TASK DETAILS :: The answer must be every record below, reproduced exactly.

DATA TO USE ::

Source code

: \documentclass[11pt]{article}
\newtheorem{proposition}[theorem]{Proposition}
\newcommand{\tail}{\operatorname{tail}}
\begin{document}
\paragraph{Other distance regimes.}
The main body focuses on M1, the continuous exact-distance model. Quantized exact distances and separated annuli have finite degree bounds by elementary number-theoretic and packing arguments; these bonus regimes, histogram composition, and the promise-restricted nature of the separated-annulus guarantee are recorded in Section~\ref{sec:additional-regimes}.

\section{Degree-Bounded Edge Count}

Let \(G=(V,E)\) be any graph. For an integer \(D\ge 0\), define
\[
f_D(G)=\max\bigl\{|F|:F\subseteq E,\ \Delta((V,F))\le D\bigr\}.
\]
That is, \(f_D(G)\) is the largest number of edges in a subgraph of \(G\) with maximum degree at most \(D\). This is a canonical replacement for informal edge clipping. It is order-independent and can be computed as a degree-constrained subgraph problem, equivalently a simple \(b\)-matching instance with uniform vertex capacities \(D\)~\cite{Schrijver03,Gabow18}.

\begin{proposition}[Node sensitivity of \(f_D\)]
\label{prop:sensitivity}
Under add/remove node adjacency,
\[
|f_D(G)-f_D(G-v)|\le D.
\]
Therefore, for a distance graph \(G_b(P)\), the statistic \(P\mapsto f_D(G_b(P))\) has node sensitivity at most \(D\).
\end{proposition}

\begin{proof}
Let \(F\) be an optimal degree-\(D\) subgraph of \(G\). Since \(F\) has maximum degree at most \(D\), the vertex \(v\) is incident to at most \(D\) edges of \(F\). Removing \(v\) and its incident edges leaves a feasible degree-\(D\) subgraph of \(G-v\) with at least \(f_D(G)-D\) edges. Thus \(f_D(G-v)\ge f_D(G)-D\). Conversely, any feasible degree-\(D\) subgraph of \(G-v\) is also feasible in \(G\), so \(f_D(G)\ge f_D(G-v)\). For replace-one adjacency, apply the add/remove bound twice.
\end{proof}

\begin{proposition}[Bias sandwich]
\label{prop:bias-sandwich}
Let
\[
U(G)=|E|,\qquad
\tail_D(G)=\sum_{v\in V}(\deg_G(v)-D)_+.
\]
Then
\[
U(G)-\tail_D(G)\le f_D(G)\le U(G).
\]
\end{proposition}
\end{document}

WRITTEN SOLUTION ::
Source code

: \documentclass[11pt]{article}
\newtheorem{proposition}[theorem]{Proposition}
\newcommand{\tail}{\operatorname{tail}}
\begin{document}
\paragraph{Other distance regimes.}
The main body focuses on M1, the continuous exact-distance model. Quantized exact distances and separated annuli have finite degree bounds by elementary number-theoretic and packing arguments; these bonus regimes, histogram composition, and the promise-restricted nature of the separated-annulus guarantee are recorded in Section~\ref{sec:additional-regimes}.

\section{Degree-Bounded Edge Count}

Let \(G=(V,E)\) be any graph. For an integer \(D\ge 0\), define
\[
f_D(G)=\max\bigl\{|F|:F\subseteq E,\ \Delta((V,F))\le D\bigr\}.
\]
That is, \(f_D(G)\) is the largest number of edges in a subgraph of \(G\) with maximum degree at most \(D\). This is a canonical replacement for informal edge clipping. It is order-independent and can be computed as a degree-constrained subgraph problem, equivalently a simple \(b\)-matching instance with uniform vertex capacities \(D\)~\cite{Schrijver03,Gabow18}.

\begin{proposition}[Node sensitivity of \(f_D\)]
\label{prop:sensitivity}
Under add/remove node adjacency,
\[
|f_D(G)-f_D(G-v)|\le D.
\]
Therefore, for a distance graph \(G_b(P)\), the statistic \(P\mapsto f_D(G_b(P))\) has node sensitivity at most \(D\).
\end{proposition}

\begin{proof}
Let \(F\) be an optimal degree-\(D\) subgraph of \(G\). Since \(F\) has maximum degree at most \(D\), the vertex \(v\) is incident to at most \(D\) edges of \(F\). Removing \(v\) and its incident edges leaves a feasible degree-\(D\) subgraph of \(G-v\) with at least \(f_D(G)-D\) edges. Thus \(f_D(G-v)\ge f_D(G)-D\). Conversely, any feasible degree-\(D\) subgraph of \(G-v\) is also feasible in \(G\), so \(f_D(G)\ge f_D(G-v)\). For replace-one adjacency, apply the add/remove bound twice.
\end{proof}

\begin{proposition}[Bias sandwich]
\label{prop:bias-sandwich}
Let
\[
U(G)=|E|,\qquad
\tail_D(G)=\sum_{v\in V}(\deg_G(v)-D)_+.
\]
Then
\[
U(G)-\tail_D(G)\le f_D(G)\le U(G).
\]
\end{proposition}
\end{document}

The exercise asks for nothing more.